| About this exercise |
The task requires restating, word for word, the lines of the entries below from the one containing "The weights are" through the final one, both included.

(Stored data)
● ● ● ● ● ● ●
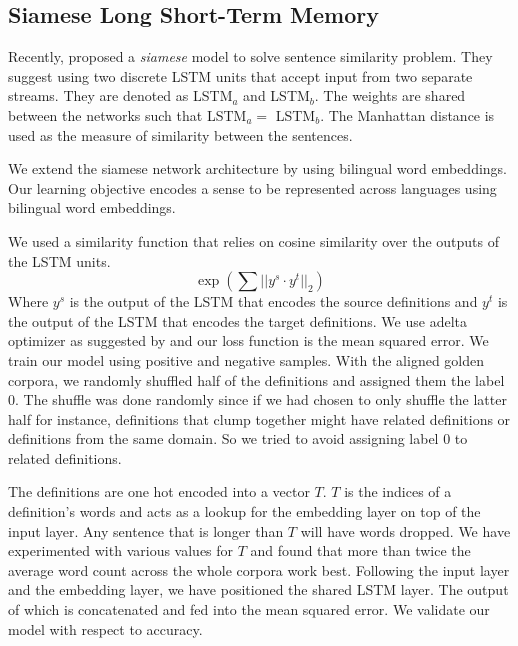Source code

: \subsection{Siamese Long Short-Term Memory}%
\label{sub:siamese_long_short_term_memory}

Recently, \textcite{mueller_siamese_2016} proposed a \emph{siamese} model to solve sentence similarity problem.
They suggest using two discrete LSTM units that accept input from two separate streams.
They are denoted as LSTM$_a$ and LSTM$_b$.
The weights are shared between the networks such that LSTM$_a = $ LSTM$_b$.
The Manhattan distance is used as the measure of similarity between the sentences.

We extend the siamese network architecture by using bilingual word embeddings.
Our learning objective encodes a sense to be represented across languages using bilingual word embeddings.

We used a similarity function that relies on cosine similarity over the outputs of the LSTM units.
\begin{equation}
    \exp(\sum{||y^{s}\cdot y^{t}}||_2)
\end{equation}
Where $y^{s}$ is the output of the LSTM that encodes the source definitions and $y^{t}$ is the output of the LSTM that encodes the target definitions.
We use adelta optimizer as suggested by \textcite{zeiler_adadelta_2012} and our loss function is the mean squared error.
We train our model using positive and negative samples.
With the aligned golden corpora, we randomly shuffled half of the definitions and assigned them the label 0.
The shuffle was done randomly since if we had chosen to only shuffle the latter half for instance, definitions that clump together might have related definitions or definitions from the same domain.
So we tried to avoid assigning label 0 to related definitions.

The definitions are one hot encoded into a vector $T$.
$T$ is the indices of a definition's words and acts as a lookup for the embedding layer on top of the input layer.
Any sentence that is longer than $T$ will have words dropped.
We have experimented with various values for $T$ and found that more than twice the average word count across the whole corpora work best.
Following the input layer and the embedding layer, we have positioned the shared LSTM layer.
The output of which is concatenated and fed into the mean squared error.
We validate our model with respect to accuracy.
● ● ● ● ● ● ●
| Worked solution |
The weights are shared between the networks such that LSTM$_a = $ LSTM$_b$.
The Manhattan distance is used as the measure of similarity between the sentences.

We extend the siamese network architecture by using bilingual word embeddings.
Our learning objective encodes a sense to be represented across languages using bilingual word embeddings.

We used a similarity function that relies on cosine similarity over the outputs of the LSTM units.
\begin{equation}
    \exp(\sum{||y^{s}\cdot y^{t}}||_2)
\end{equation}
Where $y^{s}$ is the output of the LSTM that encodes the source definitions and $y^{t}$ is the output of the LSTM that encodes the target definitions.
We use adelta optimizer as suggested by \textcite{zeiler_adadelta_2012} and our loss function is the mean squared error.
We train our model using positive and negative samples.
With the aligned golden corpora, we randomly shuffled half of the definitions and assigned them the label 0.
The shuffle was done randomly since if we had chosen to only shuffle the latter half for instance, definitions that clump together might have related definitions or definitions from the same domain.
So we tried to avoid assigning label 0 to related definitions.

The definitions are one hot encoded into a vector $T$.
$T$ is the indices of a definition's words and acts as a lookup for the embedding layer on top of the input layer.
Any sentence that is longer than $T$ will have words dropped.
We have experimented with various values for $T$ and found that more than twice the average word count across the whole corpora work best.
Following the input layer and the embedding layer, we have positioned the shared LSTM layer.
The output of which is concatenated and fed into the mean squared error.
We validate our model with respect to accuracy.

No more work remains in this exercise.